PROBLEM STATEMENT:
Copy out exactly the lines below that run from the one holding "- Mixer OAuth" to the one holding "- S3 Bucket", keeping both of those lines and no others.

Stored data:
◆ ◆ ◆ ◆

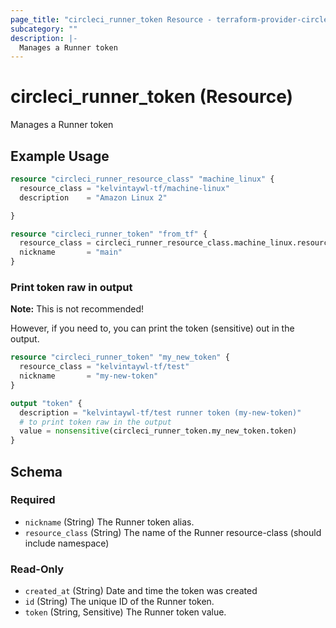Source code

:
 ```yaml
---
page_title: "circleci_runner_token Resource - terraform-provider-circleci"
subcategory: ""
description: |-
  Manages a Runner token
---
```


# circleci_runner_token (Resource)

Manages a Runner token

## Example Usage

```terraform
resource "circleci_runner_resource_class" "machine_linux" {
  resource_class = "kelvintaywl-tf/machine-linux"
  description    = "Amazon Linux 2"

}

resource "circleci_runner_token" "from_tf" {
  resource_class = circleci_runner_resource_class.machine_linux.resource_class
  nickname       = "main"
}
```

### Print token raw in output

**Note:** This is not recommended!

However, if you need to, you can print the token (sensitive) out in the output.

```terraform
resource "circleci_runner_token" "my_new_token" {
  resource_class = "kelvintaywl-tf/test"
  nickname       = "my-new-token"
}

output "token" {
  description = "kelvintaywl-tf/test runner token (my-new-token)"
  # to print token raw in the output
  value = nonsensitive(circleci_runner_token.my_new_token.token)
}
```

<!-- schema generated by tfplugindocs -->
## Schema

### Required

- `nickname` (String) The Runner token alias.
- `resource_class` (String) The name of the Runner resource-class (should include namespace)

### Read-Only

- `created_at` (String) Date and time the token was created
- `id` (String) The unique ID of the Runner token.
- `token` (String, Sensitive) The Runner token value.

◆ ◆ ◆ ◆

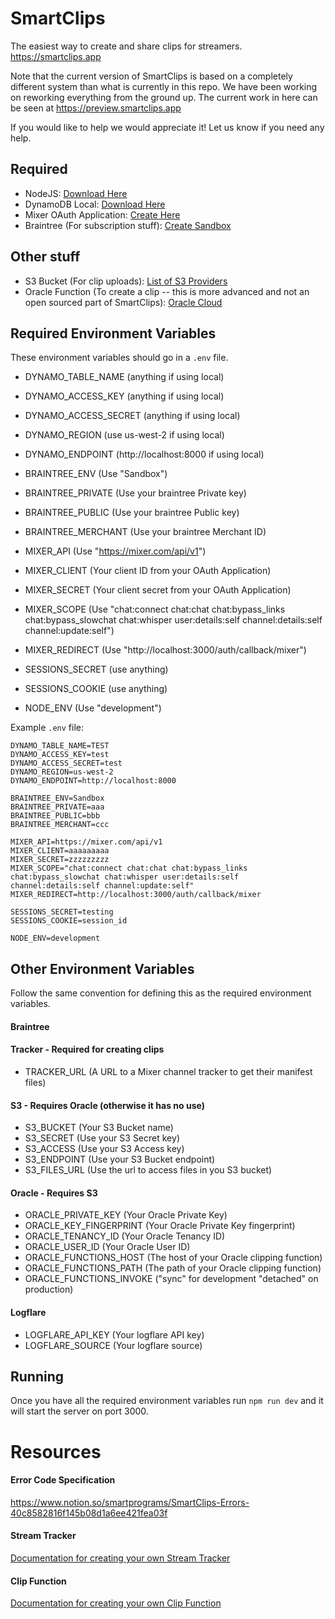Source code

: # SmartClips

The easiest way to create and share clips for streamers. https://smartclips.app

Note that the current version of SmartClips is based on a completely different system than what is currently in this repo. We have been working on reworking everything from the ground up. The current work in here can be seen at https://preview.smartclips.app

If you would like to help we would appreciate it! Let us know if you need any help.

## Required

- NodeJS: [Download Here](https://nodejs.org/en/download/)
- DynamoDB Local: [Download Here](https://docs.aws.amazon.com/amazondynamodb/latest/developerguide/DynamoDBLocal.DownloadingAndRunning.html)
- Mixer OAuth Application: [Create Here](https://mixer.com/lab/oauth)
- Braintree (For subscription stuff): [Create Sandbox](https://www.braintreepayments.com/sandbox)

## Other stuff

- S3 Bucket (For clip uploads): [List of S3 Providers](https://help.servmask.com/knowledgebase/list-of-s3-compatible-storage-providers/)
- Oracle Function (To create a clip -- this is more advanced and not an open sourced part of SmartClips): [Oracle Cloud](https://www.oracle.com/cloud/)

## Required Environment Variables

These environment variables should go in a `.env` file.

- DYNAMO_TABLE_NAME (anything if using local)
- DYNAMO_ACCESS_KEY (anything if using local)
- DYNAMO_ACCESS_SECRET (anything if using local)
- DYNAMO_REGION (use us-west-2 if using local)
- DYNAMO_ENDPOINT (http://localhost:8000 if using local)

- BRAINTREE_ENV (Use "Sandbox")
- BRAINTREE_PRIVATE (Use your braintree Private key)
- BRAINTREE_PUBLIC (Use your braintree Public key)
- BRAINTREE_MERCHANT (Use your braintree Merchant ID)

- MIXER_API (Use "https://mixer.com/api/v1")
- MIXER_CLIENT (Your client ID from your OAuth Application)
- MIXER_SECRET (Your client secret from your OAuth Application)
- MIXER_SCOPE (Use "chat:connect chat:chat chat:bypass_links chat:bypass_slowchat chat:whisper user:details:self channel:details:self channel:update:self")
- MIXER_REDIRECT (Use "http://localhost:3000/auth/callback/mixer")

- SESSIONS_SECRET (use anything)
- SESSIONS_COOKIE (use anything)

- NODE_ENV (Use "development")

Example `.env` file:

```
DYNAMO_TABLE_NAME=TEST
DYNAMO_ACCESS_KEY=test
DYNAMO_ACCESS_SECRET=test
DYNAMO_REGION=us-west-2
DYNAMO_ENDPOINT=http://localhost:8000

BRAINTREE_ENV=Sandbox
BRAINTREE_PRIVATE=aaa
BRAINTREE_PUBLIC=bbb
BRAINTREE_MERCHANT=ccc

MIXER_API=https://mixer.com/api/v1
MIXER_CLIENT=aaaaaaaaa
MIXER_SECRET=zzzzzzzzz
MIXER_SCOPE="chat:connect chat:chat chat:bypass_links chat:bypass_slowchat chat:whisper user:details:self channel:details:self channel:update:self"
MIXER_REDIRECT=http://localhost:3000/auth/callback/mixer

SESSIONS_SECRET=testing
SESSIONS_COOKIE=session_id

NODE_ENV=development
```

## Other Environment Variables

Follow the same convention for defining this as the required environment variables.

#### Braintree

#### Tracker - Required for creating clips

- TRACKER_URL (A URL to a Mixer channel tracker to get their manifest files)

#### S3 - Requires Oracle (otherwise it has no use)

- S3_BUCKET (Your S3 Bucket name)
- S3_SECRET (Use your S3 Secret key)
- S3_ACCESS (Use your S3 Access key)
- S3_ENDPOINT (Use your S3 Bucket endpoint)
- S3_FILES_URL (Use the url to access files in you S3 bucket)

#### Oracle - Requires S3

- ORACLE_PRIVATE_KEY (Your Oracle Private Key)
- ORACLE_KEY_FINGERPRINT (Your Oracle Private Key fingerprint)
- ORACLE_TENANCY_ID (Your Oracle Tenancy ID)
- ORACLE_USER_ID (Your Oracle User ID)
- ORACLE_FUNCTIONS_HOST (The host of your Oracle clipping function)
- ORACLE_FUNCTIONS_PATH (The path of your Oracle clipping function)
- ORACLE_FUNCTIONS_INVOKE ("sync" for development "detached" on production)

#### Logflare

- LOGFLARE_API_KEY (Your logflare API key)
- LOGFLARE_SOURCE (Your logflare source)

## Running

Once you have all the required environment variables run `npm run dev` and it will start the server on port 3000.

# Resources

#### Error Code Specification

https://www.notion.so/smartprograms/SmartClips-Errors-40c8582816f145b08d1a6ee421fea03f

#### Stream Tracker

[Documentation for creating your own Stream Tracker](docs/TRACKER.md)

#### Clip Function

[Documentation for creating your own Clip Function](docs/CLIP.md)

◆ ◆ ◆ ◆

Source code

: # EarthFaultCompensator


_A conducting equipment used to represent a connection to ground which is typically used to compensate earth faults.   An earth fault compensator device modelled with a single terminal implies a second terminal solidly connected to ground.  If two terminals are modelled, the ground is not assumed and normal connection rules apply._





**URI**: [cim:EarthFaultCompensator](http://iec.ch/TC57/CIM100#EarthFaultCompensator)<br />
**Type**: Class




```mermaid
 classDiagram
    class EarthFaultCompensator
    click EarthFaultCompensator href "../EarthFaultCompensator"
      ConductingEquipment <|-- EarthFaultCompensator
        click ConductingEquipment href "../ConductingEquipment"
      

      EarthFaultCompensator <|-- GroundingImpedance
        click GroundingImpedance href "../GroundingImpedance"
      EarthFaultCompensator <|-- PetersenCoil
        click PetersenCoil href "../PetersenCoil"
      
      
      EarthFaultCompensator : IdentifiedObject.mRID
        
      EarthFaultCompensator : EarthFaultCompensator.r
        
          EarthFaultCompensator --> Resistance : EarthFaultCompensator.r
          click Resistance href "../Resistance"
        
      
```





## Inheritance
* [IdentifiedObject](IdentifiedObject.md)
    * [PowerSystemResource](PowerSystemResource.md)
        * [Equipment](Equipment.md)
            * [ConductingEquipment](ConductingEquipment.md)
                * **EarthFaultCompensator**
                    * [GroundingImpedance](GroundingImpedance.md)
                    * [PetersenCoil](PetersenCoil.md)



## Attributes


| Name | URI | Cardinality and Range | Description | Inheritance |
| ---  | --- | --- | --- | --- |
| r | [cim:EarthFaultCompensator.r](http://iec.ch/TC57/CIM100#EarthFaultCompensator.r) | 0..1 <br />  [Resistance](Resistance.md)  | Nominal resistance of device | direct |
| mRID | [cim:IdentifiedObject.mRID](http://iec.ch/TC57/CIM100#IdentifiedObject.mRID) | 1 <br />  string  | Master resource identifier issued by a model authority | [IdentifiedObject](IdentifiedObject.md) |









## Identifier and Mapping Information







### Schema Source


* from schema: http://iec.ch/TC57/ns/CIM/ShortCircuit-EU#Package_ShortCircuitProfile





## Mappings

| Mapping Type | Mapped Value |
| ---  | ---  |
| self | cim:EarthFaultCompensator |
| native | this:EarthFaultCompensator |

◆ ◆ ◆ ◆

WRITTEN SOLUTION:
- Mixer OAuth Application: [Create Here](https://mixer.com/lab/oauth)
- Braintree (For subscription stuff): [Create Sandbox](https://www.braintreepayments.com/sandbox)

## Other stuff

- S3 Bucket (For clip uploads): [List of S3 Providers](https://help.servmask.com/knowledgebase/list-of-s3-compatible-storage-providers/)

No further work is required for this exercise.